KnetMiner knowledge graphs and keyword searches

Zymoseptoria KnetMiner (https://knetminer.com/Zymoseptoria_tritici/) can generate knowledge graphs using Z. tritici JGI genome identifiers (e.g. Mycgr3G67344). These graphs identify related proteins, genes, domains, associated phenotypic information and more from databases and broader literature (Hassani-Pak et al., 2021).

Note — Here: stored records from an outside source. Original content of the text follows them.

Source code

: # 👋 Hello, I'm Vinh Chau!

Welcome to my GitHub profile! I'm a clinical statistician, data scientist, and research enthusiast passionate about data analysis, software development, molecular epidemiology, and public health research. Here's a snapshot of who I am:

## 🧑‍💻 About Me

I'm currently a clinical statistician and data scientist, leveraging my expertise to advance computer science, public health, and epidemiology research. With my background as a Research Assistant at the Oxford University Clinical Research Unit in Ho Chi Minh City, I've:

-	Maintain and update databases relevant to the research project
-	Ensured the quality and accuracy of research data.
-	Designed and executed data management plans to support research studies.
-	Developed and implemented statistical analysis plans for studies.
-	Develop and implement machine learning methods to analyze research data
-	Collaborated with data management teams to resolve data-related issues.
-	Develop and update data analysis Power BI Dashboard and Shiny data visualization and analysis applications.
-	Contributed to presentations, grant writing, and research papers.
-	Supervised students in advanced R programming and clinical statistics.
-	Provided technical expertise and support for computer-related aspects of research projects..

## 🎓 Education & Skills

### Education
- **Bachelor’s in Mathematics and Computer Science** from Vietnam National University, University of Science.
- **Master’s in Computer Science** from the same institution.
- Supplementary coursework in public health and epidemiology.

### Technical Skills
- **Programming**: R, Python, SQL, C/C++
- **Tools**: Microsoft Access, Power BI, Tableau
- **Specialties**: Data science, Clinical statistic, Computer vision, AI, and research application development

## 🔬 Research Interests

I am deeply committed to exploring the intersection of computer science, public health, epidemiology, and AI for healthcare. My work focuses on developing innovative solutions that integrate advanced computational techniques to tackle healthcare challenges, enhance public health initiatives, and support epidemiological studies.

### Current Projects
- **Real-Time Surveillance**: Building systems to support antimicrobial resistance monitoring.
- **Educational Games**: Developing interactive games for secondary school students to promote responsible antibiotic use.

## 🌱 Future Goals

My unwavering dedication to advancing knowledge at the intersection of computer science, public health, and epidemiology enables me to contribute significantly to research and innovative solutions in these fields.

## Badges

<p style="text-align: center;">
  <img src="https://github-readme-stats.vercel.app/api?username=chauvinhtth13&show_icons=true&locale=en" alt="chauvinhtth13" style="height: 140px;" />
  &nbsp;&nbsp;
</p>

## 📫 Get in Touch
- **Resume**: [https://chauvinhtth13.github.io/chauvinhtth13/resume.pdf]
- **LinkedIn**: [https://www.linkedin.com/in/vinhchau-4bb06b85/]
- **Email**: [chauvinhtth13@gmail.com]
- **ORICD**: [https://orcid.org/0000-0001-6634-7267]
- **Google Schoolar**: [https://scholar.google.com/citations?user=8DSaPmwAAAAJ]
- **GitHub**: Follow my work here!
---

A prototype Zymoseptoria KnetMiner currently draws on data and literature from a few fungi, including Saccharomyces yeast, Fusarium graminearum, Neurospora crassa and Aspergillus nidulans.

The KnetMiner keyword search function was used to identify a list of candidate genes associated in the literature with “HOG1”, “oxidative stress”, “osmotic stress”, “cell wall integrity”, “hyphal growth”, “filamentous growth”, and “dimorphism” from data from select model fungi and the yeast S. cerevisiae. These keyword searches generated a list of 1964 genes “linked” to those search terms, with duplicate entries removed. We compared this to our list of differentially expressed genes from our in planta RNA sequencing experiment.

Results

In planta characterisation of Agrobacterium tumefaciens mediated (ATMT) Z. tritici transformants

We had previously carried an initial high throughput virulence screen on the library of 631 random ATMT mutants of Z. tritici IPO323 as the parental strain for reduced in planta infection on the susceptible wheat cv. Riband (Rudd, unpublished). In this initial screen, performed only on single leaves, fourteen transformants were identified as either non-pathogenic or with reduced virulence. The mutants in this library all have Hygromycin B resistance conferred by use of the vector pCHYG for ATMT. Two from this collection had previously been further analysed, describing the impact of mutations detected in the ZtALG2 (previously published as MgAlg2) and ZtGT2 genes on Z. tritici virulence (Motteram et al., 2011; King et al., 2017). From the remaining non-pathogenic or reduced virulence mutants, which had not been further characterised, five isolates are explored herein.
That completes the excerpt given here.